On a personal level, I felt content on following my heart back home. Without expectations. I knew in my heart that I could easily get hurt or be let down again but I was okay with that. The risk didn’t scare me… I trusted that I knew what I needed to do for me, to be true to myself. The Camino had opened up my heart, my mind, my life. I was filled with immense gratitude for the experience.
As I was finishing up on the rocks, I saw a few other pilgrims arriving. I ran into Dave and gave him a big hug. I felt so happy to see him and he was just as emotional as me. As I left him to have his moment. I knew that I might never see him again and that was okay. I would be forever grateful for his friendship and his gift of kindness.
After going out to dinner with Simone, I headed back to the hostel. This would be my last night in an albergue. At least I wouldn’t have to worry about bed bugs for a while.
I was so excited about having finished the walk. I didn’t care about the next day would bring, or the one after. I had total trust that everything was exactly the way it was meant to be and that if anything changed it would be okay. I trusted in my journey. I trusted in my purpose.
I was ready to wake up and catch a bus, yep a BUS. It felt really weird not having to prepare for walking the next day. I had no idea where I was going to next or how I was getting there. And that was okay. All I knew was that I just had a return flight home on the 9th of November. I was excited about the unknown.
Awareness Gained Along The Way
The fear was a gift of staying present in the moment.
The solitude was a gift to process who I am.

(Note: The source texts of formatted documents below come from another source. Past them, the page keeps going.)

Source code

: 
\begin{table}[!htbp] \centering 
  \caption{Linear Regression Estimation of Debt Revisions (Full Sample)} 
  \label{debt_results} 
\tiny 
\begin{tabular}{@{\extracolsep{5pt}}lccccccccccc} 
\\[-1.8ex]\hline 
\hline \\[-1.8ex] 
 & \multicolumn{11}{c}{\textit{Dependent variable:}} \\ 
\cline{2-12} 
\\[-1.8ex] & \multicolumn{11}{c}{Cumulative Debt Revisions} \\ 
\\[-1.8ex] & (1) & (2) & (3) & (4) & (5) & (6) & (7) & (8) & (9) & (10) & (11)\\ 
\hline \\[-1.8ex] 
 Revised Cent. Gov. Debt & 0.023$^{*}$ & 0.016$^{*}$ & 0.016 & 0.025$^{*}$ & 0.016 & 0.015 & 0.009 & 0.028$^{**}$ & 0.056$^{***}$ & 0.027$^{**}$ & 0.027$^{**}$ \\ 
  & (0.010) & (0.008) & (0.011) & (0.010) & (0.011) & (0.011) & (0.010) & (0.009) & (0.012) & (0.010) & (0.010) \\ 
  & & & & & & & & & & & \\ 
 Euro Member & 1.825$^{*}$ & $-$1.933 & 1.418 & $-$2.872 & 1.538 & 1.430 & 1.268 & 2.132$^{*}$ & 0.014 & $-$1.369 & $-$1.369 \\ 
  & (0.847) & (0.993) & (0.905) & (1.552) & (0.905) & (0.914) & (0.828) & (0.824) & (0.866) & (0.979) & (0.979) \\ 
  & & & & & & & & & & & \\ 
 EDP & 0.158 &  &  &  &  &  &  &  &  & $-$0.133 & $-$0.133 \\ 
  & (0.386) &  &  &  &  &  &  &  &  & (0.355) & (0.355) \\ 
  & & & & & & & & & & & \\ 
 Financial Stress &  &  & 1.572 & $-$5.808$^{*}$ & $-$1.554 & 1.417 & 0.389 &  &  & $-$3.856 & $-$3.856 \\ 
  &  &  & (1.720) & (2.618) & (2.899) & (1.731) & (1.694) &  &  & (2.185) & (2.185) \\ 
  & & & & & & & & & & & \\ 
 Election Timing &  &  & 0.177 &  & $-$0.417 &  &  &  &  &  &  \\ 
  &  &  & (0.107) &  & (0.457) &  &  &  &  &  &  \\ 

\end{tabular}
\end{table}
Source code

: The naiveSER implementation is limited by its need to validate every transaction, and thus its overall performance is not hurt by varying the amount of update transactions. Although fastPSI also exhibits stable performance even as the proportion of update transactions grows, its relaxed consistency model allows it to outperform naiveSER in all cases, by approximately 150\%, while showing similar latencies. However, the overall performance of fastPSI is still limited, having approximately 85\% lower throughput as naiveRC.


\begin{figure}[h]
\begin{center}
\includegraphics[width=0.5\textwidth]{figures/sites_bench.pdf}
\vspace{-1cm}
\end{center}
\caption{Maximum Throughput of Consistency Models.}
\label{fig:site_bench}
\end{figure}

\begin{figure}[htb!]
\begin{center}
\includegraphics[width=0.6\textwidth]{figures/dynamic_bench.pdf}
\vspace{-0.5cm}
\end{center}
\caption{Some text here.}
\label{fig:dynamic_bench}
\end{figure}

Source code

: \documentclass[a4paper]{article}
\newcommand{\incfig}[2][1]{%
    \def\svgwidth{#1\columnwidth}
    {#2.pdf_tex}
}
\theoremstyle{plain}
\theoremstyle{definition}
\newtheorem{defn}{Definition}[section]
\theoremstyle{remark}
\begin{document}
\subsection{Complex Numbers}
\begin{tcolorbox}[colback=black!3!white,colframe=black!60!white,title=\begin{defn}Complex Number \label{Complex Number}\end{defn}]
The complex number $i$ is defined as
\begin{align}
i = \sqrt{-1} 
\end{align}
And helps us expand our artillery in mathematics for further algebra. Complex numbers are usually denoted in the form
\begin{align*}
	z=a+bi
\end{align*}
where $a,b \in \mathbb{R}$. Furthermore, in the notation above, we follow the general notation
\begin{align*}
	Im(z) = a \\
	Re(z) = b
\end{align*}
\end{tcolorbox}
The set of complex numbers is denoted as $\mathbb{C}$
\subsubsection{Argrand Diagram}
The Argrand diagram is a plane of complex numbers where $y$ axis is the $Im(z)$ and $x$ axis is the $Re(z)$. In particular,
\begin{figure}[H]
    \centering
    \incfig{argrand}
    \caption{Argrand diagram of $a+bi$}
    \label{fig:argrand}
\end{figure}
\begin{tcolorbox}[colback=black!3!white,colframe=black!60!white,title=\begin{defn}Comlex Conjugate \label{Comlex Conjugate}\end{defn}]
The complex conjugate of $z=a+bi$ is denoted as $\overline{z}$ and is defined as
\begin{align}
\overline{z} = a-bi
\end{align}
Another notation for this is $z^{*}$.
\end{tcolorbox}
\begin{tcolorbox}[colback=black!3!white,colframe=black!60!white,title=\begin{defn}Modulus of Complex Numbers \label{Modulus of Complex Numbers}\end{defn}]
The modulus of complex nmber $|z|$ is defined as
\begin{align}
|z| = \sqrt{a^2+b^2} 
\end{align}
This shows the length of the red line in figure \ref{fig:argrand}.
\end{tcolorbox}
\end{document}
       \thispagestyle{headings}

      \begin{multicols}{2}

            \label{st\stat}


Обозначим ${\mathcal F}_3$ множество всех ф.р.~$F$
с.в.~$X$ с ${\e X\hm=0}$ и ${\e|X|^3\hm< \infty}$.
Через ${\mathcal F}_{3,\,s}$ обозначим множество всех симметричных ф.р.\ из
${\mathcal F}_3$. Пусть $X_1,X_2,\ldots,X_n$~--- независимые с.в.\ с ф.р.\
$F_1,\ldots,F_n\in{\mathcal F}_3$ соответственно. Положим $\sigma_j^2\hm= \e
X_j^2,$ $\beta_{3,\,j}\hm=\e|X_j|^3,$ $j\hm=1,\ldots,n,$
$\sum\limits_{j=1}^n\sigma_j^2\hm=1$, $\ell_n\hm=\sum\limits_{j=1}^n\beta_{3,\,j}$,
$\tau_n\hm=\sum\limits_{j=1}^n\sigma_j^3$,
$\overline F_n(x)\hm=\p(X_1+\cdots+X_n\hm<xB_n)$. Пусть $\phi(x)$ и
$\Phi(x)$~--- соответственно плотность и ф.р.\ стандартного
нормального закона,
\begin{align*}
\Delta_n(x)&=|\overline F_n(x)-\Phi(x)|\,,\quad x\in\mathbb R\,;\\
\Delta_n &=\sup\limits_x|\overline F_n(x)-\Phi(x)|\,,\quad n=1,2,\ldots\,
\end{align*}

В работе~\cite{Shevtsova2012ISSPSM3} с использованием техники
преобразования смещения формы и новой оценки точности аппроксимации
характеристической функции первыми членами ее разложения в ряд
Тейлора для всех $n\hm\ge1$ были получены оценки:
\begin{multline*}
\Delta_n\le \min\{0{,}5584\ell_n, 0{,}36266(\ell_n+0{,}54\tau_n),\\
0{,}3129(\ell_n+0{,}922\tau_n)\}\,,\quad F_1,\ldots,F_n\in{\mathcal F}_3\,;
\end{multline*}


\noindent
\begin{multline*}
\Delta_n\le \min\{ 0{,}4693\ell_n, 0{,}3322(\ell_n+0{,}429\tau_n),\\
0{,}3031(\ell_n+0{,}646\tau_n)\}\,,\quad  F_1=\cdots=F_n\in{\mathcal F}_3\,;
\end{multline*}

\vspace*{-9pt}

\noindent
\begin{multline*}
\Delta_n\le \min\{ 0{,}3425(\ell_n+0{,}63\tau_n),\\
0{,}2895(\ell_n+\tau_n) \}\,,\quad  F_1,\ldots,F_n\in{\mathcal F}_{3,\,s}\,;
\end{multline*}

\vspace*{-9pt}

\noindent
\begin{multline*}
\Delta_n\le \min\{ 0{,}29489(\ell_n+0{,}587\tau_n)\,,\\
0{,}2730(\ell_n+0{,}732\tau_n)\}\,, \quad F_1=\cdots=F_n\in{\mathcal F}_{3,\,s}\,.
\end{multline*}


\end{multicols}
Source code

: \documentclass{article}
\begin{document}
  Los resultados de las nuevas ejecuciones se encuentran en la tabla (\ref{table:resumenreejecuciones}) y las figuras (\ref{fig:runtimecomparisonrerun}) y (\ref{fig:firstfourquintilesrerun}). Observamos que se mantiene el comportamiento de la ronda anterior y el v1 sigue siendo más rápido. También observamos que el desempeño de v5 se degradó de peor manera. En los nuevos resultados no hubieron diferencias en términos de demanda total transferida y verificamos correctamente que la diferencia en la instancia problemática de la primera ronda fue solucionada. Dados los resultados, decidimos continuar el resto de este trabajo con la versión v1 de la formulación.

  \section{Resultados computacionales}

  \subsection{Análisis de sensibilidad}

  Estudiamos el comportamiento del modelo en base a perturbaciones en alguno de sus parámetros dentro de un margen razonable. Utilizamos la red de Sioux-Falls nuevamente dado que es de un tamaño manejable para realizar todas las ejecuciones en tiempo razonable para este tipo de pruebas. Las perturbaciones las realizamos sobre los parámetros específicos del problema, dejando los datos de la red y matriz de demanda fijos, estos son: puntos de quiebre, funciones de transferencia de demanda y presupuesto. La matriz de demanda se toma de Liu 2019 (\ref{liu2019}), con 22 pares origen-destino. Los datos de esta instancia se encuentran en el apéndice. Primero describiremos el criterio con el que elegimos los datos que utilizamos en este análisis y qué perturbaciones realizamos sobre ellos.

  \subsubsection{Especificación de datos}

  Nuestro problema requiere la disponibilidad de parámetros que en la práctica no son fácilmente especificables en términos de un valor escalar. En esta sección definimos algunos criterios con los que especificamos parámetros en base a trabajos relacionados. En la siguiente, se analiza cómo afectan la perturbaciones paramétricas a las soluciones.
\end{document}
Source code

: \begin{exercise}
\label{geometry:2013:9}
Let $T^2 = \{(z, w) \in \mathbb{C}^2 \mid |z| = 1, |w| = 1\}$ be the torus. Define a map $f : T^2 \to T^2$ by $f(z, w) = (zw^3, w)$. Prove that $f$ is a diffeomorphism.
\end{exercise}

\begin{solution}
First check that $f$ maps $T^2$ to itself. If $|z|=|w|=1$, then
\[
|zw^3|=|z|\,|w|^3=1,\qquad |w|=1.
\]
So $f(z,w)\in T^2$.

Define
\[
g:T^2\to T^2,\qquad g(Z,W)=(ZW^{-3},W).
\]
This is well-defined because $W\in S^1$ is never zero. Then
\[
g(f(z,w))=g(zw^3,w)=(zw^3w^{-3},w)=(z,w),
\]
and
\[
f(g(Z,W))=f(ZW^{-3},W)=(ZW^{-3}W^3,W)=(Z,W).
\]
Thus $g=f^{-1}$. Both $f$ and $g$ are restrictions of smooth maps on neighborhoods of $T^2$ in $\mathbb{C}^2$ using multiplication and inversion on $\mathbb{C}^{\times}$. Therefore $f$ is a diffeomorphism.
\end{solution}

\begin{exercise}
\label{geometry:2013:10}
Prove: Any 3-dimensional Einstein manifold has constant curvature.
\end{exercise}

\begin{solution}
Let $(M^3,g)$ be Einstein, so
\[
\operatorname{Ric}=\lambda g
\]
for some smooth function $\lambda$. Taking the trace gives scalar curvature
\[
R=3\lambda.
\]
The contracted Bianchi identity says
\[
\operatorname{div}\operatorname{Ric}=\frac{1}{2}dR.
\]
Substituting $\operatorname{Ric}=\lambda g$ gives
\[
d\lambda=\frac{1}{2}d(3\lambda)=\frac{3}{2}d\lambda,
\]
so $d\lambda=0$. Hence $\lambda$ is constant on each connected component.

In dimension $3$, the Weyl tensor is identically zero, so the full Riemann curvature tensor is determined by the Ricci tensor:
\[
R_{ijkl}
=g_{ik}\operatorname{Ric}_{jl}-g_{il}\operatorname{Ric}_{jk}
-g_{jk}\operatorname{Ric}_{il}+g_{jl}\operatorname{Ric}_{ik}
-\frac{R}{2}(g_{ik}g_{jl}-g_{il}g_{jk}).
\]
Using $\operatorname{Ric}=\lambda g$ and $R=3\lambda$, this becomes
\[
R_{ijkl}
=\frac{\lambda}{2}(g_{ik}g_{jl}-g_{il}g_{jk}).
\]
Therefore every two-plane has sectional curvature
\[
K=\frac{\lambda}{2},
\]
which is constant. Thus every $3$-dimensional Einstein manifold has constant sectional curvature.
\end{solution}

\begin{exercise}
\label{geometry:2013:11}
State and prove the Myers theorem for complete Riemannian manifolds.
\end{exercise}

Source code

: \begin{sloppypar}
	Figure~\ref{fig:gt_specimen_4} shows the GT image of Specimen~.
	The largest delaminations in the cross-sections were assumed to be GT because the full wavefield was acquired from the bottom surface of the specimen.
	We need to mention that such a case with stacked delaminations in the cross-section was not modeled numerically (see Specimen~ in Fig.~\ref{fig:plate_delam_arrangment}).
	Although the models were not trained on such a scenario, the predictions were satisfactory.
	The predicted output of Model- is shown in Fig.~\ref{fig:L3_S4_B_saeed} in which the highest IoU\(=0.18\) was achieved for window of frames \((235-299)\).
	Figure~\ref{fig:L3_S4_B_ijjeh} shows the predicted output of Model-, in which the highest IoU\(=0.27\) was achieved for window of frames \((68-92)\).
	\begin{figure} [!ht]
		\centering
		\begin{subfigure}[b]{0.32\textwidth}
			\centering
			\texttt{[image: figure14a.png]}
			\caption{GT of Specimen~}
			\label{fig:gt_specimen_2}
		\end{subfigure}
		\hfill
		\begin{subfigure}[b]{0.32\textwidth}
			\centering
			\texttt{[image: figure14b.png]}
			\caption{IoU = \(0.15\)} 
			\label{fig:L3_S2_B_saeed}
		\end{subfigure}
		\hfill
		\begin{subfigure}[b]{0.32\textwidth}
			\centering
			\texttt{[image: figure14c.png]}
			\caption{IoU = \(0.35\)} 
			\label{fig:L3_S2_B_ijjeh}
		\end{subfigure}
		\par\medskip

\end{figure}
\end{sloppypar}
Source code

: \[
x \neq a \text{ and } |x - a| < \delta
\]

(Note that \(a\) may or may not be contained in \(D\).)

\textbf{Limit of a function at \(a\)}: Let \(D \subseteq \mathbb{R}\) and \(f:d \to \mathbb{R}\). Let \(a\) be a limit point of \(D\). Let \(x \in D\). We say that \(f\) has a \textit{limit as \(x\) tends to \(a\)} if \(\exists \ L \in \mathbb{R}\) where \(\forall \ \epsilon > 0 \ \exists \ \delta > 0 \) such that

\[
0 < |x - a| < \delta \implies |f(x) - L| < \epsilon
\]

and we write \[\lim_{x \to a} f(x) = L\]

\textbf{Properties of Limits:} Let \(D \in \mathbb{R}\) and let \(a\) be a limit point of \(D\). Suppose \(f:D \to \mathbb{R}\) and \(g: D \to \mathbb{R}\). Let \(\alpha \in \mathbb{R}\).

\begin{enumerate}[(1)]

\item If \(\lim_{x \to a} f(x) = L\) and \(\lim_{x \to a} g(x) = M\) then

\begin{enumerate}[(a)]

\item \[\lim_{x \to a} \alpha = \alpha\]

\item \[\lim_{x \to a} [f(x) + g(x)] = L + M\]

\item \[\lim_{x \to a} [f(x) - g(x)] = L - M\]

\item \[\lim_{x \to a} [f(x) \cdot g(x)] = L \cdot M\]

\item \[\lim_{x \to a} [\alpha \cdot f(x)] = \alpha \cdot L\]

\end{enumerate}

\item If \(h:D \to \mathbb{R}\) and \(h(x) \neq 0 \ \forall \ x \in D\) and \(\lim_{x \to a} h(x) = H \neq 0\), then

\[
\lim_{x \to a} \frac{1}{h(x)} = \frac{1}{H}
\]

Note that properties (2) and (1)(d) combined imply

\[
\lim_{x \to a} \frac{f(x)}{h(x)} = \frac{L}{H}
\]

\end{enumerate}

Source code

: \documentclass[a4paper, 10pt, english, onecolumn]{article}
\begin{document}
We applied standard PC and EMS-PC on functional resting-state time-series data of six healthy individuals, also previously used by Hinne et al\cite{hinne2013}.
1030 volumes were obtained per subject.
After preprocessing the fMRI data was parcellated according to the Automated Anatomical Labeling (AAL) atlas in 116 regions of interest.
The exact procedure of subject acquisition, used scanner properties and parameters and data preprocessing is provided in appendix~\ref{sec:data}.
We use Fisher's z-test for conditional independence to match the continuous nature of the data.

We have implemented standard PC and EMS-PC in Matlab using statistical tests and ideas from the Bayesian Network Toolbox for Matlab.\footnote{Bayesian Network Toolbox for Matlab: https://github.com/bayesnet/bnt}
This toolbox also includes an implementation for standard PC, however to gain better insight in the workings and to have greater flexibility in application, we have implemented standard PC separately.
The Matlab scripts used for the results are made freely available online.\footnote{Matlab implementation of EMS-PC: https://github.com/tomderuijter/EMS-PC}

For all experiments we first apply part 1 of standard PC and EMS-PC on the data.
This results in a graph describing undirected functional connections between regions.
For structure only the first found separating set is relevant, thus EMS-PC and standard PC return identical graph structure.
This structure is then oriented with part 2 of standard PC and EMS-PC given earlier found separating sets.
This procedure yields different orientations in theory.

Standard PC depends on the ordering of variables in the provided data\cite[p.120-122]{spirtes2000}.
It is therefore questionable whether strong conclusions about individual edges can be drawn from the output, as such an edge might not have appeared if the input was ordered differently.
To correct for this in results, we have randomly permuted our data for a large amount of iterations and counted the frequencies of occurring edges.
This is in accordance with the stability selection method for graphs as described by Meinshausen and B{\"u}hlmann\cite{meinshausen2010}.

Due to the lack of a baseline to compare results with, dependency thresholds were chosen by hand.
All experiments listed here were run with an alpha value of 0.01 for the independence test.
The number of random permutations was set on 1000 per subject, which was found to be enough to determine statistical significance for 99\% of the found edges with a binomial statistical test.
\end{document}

I was reminded of how my lack of preparation in learning the language and caused me to miss opportunities to communicate with the locals.
The arrival into Muxia made my heart feel complete. It had known from day one that my Camino journey would end here.
The swim was like a re-birthing. I let go of anything that wasn’t serving me.
During my moment at the rocks, I felt like I’d been stripped down to total rawness. I had been at my most vulnerable self the entire trip. I had been challenged emotionally, physically and mentally. Although I felt completely exhausted and sore, and although I was alone, dressed in my daggiest clothes and with no makeup, I felt the most beautiful I had in my whole life.
I found the meaning of being content in the moment and that is the gift of happiness.
I loved my own company and had arrived at a place of self-love.